Позади меня колыхнулся воздух, возникло чье-то присутствие. Он не подал вида.
— Кто ты, Никто? Откуда? — впился он в меня взглядом, дыша близко винной гарью и застарелым зубным мученьем — но был красив и художественен лицом, даже надвинувшись вплотную и выдавая болезненную рыхлость кожи и мимики, карикатурно приметную при освещении сверху. — Кто ты? Ант? Склавин? Танариец? Литв?.. Где ты учился? Ты не похож ни на кого. Ты пахнешь, будто только что из бани, а не с дороги… Что у тебя с глазами?
— Что? — не понял и испугался я.
— Похоже на излияние крови прямо в зрачки, — указал он мне поочередно в оба глаза. — И ты видишь обоими?
Я растерялся. По-настоящему растерялся — кажется, впервые за целую жизнь. Прикрыл ладонью поочередно оба глаза. Никаких отличий в портретах хозяина не было: даже в полусумраке я четко различал каждую морщинку.
Прикрывая свои глаза, я поочередно придумал два ответа — левый и правый, полную ложь, похожую на правду, и возможную правду, в которую трудно и страшно было поверить самому.
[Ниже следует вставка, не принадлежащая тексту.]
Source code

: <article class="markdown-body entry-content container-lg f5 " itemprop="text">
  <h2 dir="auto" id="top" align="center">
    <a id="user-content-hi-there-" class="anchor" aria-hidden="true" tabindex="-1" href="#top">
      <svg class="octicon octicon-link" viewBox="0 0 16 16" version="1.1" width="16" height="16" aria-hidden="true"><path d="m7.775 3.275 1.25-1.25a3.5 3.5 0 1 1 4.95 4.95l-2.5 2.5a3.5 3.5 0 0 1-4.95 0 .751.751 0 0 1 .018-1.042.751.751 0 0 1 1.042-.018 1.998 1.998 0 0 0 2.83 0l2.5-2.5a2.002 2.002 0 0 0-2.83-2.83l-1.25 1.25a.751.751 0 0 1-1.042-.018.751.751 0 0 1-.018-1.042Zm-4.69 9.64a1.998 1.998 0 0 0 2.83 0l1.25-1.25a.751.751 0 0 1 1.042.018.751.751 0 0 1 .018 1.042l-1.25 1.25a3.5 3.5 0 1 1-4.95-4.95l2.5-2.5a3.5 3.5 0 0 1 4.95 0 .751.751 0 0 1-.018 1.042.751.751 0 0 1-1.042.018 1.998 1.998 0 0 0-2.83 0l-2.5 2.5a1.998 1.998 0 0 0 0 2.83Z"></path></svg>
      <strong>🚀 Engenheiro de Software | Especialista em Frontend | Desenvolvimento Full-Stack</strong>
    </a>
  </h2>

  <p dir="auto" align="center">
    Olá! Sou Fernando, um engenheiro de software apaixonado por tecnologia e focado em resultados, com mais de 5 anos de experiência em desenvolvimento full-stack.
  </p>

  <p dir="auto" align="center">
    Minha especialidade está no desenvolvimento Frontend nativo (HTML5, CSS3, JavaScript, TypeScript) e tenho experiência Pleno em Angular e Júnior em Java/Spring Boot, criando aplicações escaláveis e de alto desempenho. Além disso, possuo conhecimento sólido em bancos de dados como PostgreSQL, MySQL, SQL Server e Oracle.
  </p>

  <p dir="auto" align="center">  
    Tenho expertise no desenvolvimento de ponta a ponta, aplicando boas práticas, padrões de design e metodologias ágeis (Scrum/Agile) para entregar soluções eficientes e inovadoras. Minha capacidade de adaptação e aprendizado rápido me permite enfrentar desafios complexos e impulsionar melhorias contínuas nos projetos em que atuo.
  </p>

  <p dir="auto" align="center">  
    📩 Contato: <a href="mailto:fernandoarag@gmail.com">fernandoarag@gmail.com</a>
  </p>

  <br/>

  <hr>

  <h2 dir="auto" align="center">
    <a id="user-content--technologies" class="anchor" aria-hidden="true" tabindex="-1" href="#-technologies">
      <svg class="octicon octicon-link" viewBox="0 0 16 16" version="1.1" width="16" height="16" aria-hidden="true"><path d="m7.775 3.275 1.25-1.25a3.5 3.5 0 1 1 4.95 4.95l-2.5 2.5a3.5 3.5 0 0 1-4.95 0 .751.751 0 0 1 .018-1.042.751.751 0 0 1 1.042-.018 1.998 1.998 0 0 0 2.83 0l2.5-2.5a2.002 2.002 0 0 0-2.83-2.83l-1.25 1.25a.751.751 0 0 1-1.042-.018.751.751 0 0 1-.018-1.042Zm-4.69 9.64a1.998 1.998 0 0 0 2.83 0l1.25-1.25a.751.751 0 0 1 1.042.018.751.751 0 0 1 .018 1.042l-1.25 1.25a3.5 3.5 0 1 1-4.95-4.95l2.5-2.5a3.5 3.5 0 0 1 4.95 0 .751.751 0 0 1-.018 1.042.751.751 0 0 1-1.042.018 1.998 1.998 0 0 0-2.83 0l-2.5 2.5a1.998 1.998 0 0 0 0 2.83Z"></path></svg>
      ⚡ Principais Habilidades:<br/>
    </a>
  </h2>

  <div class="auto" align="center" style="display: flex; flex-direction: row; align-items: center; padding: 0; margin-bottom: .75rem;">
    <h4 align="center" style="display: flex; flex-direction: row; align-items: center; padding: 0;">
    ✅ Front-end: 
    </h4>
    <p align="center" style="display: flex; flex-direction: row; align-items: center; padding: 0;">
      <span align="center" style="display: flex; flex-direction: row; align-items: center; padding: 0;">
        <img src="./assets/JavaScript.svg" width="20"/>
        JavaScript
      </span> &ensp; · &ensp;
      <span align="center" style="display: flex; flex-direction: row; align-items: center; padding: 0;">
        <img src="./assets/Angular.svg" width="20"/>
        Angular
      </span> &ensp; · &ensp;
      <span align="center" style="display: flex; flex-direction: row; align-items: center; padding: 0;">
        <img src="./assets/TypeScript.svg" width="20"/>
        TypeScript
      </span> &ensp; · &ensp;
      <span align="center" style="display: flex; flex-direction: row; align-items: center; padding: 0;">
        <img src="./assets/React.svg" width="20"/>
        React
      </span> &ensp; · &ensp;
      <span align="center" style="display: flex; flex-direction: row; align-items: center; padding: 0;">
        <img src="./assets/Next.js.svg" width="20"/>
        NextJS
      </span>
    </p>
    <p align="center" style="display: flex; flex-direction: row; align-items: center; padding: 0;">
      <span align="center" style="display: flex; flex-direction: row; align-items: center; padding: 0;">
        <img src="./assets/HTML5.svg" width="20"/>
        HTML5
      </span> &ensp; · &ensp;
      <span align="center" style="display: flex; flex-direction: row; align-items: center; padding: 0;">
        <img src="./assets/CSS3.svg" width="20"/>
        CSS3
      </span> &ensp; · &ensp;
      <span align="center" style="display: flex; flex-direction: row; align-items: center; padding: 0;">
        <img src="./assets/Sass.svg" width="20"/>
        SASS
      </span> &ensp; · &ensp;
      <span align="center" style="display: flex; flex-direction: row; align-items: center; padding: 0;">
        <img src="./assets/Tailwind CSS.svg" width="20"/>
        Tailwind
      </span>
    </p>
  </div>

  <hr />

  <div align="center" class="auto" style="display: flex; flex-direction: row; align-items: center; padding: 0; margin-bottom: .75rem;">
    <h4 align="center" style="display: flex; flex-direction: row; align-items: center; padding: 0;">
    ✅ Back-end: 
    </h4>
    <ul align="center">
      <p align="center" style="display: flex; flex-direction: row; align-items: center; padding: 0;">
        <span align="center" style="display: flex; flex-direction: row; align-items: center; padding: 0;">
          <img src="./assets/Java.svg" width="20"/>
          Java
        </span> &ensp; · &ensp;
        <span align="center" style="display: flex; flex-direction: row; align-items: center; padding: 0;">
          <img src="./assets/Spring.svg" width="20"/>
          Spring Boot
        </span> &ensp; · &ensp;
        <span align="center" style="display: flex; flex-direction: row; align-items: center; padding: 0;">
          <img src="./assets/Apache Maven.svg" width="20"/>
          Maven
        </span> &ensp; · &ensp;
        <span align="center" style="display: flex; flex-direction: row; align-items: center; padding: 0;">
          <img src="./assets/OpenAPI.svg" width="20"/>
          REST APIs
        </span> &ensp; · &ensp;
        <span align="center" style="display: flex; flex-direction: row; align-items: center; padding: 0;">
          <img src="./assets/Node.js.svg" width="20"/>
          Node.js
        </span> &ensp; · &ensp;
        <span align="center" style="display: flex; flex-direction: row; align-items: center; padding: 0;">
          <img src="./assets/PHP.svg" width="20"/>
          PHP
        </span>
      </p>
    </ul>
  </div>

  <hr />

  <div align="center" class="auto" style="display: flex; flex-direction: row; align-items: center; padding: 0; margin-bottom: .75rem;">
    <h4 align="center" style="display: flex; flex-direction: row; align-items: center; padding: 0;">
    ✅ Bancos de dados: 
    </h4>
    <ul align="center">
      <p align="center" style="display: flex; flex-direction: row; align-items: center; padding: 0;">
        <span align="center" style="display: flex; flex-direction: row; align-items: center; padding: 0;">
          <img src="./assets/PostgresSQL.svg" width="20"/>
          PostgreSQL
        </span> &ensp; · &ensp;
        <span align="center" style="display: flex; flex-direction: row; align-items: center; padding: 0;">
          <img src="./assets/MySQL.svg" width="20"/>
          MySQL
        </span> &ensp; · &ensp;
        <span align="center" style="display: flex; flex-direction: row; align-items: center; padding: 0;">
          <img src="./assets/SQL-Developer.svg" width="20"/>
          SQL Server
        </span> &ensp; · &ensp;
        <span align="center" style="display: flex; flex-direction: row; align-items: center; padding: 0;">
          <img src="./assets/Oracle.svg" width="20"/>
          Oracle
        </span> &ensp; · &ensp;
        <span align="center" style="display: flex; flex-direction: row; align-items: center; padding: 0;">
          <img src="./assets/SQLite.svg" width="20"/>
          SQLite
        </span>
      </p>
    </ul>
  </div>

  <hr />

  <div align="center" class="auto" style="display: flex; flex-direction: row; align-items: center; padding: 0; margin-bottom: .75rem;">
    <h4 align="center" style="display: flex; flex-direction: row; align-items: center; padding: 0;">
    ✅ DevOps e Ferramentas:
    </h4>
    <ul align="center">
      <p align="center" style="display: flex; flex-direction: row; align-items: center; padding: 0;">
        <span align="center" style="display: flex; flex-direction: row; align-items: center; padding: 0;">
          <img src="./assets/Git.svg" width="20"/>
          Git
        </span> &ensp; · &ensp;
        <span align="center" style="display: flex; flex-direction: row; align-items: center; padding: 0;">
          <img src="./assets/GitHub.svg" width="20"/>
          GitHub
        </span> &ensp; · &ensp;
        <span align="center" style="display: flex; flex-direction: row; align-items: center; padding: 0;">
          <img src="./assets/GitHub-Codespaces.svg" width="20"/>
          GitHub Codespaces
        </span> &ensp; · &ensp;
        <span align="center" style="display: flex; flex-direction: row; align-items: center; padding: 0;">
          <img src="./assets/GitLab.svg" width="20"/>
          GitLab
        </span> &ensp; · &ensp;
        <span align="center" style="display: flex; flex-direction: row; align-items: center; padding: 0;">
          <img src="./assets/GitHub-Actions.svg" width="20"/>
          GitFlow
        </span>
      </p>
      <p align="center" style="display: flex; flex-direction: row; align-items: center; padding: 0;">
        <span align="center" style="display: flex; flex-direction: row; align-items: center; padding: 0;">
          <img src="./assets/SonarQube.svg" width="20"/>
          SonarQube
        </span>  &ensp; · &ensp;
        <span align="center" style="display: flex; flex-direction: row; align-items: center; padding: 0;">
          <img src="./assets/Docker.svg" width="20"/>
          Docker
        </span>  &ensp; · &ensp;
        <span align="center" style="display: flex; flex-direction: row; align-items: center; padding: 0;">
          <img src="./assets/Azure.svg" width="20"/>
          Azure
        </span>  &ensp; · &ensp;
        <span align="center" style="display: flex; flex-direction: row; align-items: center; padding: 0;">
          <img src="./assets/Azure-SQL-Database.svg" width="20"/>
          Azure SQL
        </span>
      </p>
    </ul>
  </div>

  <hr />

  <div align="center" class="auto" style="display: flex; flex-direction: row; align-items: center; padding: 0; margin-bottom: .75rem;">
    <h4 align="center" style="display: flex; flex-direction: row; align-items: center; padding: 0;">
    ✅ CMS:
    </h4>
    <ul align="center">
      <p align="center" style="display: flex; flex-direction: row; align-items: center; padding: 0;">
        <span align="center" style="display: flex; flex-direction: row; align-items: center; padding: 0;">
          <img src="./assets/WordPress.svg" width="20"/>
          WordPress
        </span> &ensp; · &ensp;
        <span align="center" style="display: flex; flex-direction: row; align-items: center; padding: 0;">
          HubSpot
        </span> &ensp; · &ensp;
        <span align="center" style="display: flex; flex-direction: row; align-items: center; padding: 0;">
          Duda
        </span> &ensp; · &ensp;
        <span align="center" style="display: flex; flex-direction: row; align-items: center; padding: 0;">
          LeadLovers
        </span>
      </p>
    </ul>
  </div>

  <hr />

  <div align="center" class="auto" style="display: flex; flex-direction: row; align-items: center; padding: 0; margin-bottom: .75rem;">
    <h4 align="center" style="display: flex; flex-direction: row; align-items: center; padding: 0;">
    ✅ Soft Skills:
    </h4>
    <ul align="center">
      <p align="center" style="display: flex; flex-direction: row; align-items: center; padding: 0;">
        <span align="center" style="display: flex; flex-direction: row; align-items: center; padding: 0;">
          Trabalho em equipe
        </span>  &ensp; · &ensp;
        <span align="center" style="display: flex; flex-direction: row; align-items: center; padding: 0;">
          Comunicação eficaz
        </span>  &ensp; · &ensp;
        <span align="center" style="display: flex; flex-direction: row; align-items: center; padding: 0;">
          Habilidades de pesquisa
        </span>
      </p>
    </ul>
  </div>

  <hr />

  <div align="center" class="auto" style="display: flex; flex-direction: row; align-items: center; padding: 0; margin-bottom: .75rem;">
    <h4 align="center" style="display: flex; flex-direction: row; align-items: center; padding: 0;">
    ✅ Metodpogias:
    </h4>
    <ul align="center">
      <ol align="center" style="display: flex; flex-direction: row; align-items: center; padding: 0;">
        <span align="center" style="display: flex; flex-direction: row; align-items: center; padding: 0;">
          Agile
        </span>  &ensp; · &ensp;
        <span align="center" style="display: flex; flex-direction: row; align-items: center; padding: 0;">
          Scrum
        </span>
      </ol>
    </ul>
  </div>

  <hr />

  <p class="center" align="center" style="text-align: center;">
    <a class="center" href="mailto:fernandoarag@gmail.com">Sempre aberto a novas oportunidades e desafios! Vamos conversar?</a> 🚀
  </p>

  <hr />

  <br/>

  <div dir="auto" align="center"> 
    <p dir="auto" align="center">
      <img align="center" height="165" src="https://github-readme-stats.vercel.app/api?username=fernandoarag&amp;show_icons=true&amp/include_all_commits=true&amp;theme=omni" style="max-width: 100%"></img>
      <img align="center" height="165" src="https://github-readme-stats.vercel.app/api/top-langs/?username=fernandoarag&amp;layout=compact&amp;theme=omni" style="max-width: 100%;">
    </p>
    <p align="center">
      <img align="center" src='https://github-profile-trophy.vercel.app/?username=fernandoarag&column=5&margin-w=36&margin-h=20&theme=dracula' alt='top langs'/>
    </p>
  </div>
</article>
— У меня есть два ответа, — так признался я, собравшись с мыслями и пытаясь удержать его взгляд. — Один больше похож на правду. Путешественник из страны, допустим, баснословных сидов, ограблен в пути — и вот занесен сюда неведомым ветром. Но это — неправда. Правда такова, что я сам в нее с трудом верю. Я украден духами из иного века, из очень далекой страны и заброшен сюда нагим и мокрым, как только что родившийся младенец. Кто я? Моего народа пока нет, поэтому я мог бы назваться и гиперборейцем.
Он слабо улыбнулся и указал мне на мягкие тюфяки.
Был еще один жест — другой рукой, после которого присутствие за моей спиной исчезло.
Я невольно оглянулся.
— Телохранитель, — словно успокоил он меня. — Его право… Но не теперь.
Я, как и полагалось в той древности, не присел, а сразу возлег, вдруг — опять впервые — почувствовав усталость. Где-где, а в ногах правды не было уж точно. Он расположился напротив, облокотился, другой рукой взял стоявший на ковре серебряный бокал и посмотрел в него…
— Значит, старик Геродот ошибся, — проговорил он с легкой насмешкой. — Ведь он написал, что вас нет и вашей страны никогда не было. Это худо, когда живешь, а потом какой-нибудь мудрец напишет, что тебя не было. — Он поднял взгляд на меня. — Значит, гипербореец… В это, пожалуй, нетрудно поверить. Ведь не всякий одинокий странник даже при удивительной внешности способен одним взглядом испепелить воинов базилевса Аттилы.
Так оказалось: одного имени, выбитого на монете, — достаточно, чтобы познать КОГДА, одного имени, произнесенного с холодным почтением, — довольно, чтобы понять ГДЕ.
— Я не хотел этого, — снова честно признался я, почему-то не сильно сдрейфив.
— И этому можно верить, поскольку трудно поверить, что ты напал на них сам… — кивнул хозяин шатра. — Сначала волхв этого скотского племени махал тут руками, он был не в себе и даже ему мало кто поверил, трое следом отправились вброд посмотреть. Они не вернулись. Значит, они встретили тебя.
— Так и было, — признался я.
— До вечера их не хватятся… — сказал хозяин, как бы испытующе.